Work order: In the entries below, spot each line with the word "which" and copy it.

Extracted data entries
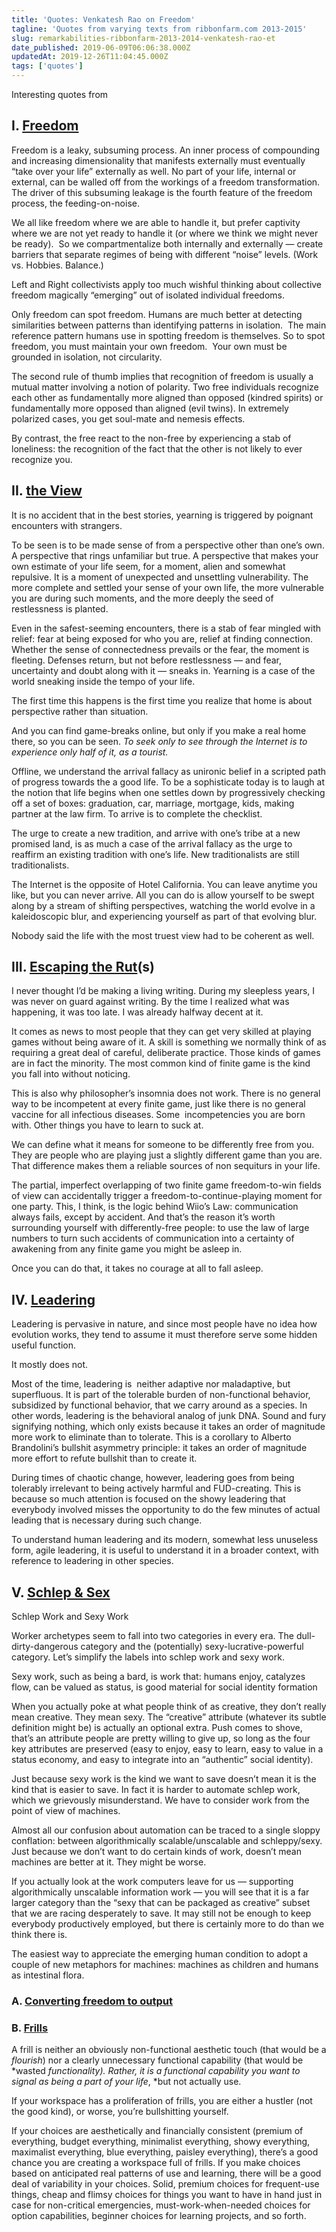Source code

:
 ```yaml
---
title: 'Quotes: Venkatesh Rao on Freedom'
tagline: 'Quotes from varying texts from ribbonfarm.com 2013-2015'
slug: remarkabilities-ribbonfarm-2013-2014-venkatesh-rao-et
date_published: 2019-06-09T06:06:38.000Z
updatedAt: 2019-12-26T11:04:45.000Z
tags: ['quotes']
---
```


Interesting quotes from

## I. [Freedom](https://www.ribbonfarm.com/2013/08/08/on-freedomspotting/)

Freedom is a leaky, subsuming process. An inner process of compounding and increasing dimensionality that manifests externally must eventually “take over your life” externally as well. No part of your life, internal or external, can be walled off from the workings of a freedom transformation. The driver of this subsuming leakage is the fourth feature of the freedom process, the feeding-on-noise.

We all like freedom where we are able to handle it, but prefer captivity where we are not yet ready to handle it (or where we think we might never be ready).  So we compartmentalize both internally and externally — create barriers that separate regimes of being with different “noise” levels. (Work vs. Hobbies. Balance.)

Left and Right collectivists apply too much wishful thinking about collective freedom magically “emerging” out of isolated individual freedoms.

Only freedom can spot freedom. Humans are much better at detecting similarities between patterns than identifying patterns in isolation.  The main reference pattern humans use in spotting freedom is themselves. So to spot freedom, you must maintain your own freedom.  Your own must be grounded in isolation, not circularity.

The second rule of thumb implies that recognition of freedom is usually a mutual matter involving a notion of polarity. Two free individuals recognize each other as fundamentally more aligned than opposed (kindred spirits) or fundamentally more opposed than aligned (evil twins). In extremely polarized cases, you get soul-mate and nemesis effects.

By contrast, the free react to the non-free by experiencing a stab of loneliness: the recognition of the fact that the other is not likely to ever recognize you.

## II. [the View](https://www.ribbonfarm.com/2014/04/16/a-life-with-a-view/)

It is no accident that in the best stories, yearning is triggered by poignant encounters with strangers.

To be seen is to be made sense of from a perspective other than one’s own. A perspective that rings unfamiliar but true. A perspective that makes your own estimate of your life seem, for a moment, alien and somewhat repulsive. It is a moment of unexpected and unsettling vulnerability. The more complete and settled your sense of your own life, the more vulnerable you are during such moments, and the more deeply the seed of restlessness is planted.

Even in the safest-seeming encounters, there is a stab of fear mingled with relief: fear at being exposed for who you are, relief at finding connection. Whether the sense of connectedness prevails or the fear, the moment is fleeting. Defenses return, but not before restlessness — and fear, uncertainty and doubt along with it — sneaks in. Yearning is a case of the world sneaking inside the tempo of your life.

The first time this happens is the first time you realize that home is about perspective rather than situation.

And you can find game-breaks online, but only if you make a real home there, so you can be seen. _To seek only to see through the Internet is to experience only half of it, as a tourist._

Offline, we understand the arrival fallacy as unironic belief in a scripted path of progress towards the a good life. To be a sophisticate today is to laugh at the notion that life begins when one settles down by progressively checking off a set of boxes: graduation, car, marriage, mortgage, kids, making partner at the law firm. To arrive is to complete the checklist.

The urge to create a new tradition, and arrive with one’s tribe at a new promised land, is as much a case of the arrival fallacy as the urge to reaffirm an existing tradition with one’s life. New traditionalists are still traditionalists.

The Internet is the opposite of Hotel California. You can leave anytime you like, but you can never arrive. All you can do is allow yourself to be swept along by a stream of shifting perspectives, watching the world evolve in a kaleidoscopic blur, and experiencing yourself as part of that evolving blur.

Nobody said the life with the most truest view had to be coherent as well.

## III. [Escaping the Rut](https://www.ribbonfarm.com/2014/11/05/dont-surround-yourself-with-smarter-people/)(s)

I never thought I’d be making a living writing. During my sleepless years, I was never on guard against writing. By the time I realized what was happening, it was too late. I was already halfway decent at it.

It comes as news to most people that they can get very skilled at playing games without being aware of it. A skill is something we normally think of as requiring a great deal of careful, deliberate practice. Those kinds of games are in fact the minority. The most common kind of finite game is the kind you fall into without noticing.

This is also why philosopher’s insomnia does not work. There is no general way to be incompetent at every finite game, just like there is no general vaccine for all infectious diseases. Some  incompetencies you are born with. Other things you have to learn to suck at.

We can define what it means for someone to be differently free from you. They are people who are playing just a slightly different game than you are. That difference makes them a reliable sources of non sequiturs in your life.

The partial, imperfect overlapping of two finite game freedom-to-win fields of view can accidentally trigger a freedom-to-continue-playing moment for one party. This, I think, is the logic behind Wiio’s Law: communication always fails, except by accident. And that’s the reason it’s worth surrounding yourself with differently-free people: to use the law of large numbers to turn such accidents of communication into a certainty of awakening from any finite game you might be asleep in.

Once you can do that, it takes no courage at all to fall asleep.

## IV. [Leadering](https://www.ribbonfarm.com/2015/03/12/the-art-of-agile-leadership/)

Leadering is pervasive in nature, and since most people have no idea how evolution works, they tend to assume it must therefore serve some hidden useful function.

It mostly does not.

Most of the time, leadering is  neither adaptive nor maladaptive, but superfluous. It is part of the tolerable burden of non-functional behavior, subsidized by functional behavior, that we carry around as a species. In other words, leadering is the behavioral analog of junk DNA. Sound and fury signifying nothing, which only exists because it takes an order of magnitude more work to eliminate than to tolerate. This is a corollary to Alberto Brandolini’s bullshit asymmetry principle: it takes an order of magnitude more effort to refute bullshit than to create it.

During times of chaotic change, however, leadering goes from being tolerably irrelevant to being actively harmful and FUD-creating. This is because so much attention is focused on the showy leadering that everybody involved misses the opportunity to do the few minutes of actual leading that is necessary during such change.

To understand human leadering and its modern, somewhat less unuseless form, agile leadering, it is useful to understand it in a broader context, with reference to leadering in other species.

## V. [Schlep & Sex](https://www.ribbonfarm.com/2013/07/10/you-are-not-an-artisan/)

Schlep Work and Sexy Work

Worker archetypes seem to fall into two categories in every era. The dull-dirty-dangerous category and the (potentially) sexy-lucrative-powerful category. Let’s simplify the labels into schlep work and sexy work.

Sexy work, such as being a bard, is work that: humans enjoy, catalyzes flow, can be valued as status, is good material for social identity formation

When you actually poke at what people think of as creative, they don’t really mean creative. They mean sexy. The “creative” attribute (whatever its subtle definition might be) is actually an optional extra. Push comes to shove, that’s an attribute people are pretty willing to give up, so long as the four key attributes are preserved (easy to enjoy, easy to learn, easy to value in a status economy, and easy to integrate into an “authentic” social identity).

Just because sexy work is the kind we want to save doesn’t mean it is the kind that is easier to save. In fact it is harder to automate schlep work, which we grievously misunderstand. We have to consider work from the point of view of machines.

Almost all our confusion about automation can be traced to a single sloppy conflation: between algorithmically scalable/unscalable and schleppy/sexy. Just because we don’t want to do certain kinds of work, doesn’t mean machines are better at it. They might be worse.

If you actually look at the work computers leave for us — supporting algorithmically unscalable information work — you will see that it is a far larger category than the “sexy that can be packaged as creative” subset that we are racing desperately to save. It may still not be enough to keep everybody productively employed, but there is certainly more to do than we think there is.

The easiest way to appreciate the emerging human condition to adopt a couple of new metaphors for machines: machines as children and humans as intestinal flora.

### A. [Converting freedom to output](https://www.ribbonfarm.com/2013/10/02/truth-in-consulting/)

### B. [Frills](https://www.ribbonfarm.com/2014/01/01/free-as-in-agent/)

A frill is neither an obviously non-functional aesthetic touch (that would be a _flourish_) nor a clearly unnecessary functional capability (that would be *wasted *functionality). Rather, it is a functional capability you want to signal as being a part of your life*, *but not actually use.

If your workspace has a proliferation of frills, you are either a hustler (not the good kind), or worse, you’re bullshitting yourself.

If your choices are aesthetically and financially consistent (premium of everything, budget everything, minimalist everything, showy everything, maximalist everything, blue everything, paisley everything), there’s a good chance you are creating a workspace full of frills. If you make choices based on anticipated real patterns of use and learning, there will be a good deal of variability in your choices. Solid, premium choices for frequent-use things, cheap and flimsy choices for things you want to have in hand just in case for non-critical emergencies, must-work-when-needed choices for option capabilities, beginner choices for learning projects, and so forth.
--
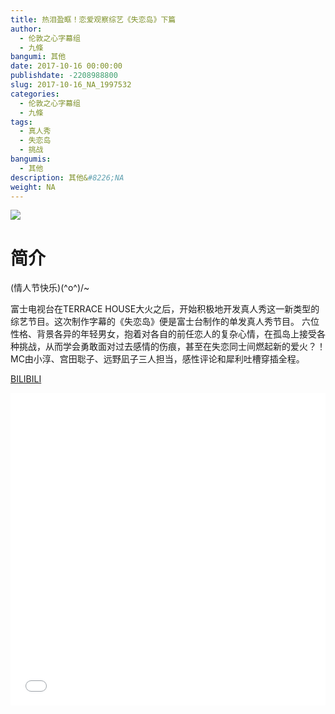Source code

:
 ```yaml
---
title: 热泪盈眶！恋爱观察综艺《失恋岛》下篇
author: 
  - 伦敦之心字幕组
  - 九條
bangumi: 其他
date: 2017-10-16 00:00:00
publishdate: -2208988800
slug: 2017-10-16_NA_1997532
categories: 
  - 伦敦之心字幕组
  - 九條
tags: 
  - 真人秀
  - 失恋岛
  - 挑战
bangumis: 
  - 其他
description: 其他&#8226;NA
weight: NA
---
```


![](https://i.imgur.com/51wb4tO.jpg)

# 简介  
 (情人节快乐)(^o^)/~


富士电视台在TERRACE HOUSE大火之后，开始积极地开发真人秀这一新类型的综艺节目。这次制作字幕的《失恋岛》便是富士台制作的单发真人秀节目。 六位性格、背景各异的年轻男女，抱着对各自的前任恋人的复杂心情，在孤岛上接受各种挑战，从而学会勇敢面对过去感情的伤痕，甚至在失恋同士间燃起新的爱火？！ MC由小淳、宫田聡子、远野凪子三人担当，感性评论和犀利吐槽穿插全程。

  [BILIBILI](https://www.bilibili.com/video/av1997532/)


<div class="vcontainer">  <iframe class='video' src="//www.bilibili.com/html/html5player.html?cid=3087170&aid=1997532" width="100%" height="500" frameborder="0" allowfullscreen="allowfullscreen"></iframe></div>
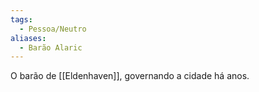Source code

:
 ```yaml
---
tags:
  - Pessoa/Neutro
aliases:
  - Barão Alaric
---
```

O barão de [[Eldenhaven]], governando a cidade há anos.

Response box:
Most of the time, leadering is  neither adaptive nor maladaptive, but superfluous. It is part of the tolerable burden of non-functional behavior, subsidized by functional behavior, that we carry around as a species. In other words, leadering is the behavioral analog of junk DNA. Sound and fury signifying nothing, which only exists because it takes an order of magnitude more work to eliminate than to tolerate. This is a corollary to Alberto Brandolini’s bullshit asymmetry principle: it takes an order of magnitude more effort to refute bullshit than to create it.
Just because sexy work is the kind we want to save doesn’t mean it is the kind that is easier to save. In fact it is harder to automate schlep work, which we grievously misunderstand. We have to consider work from the point of view of machines.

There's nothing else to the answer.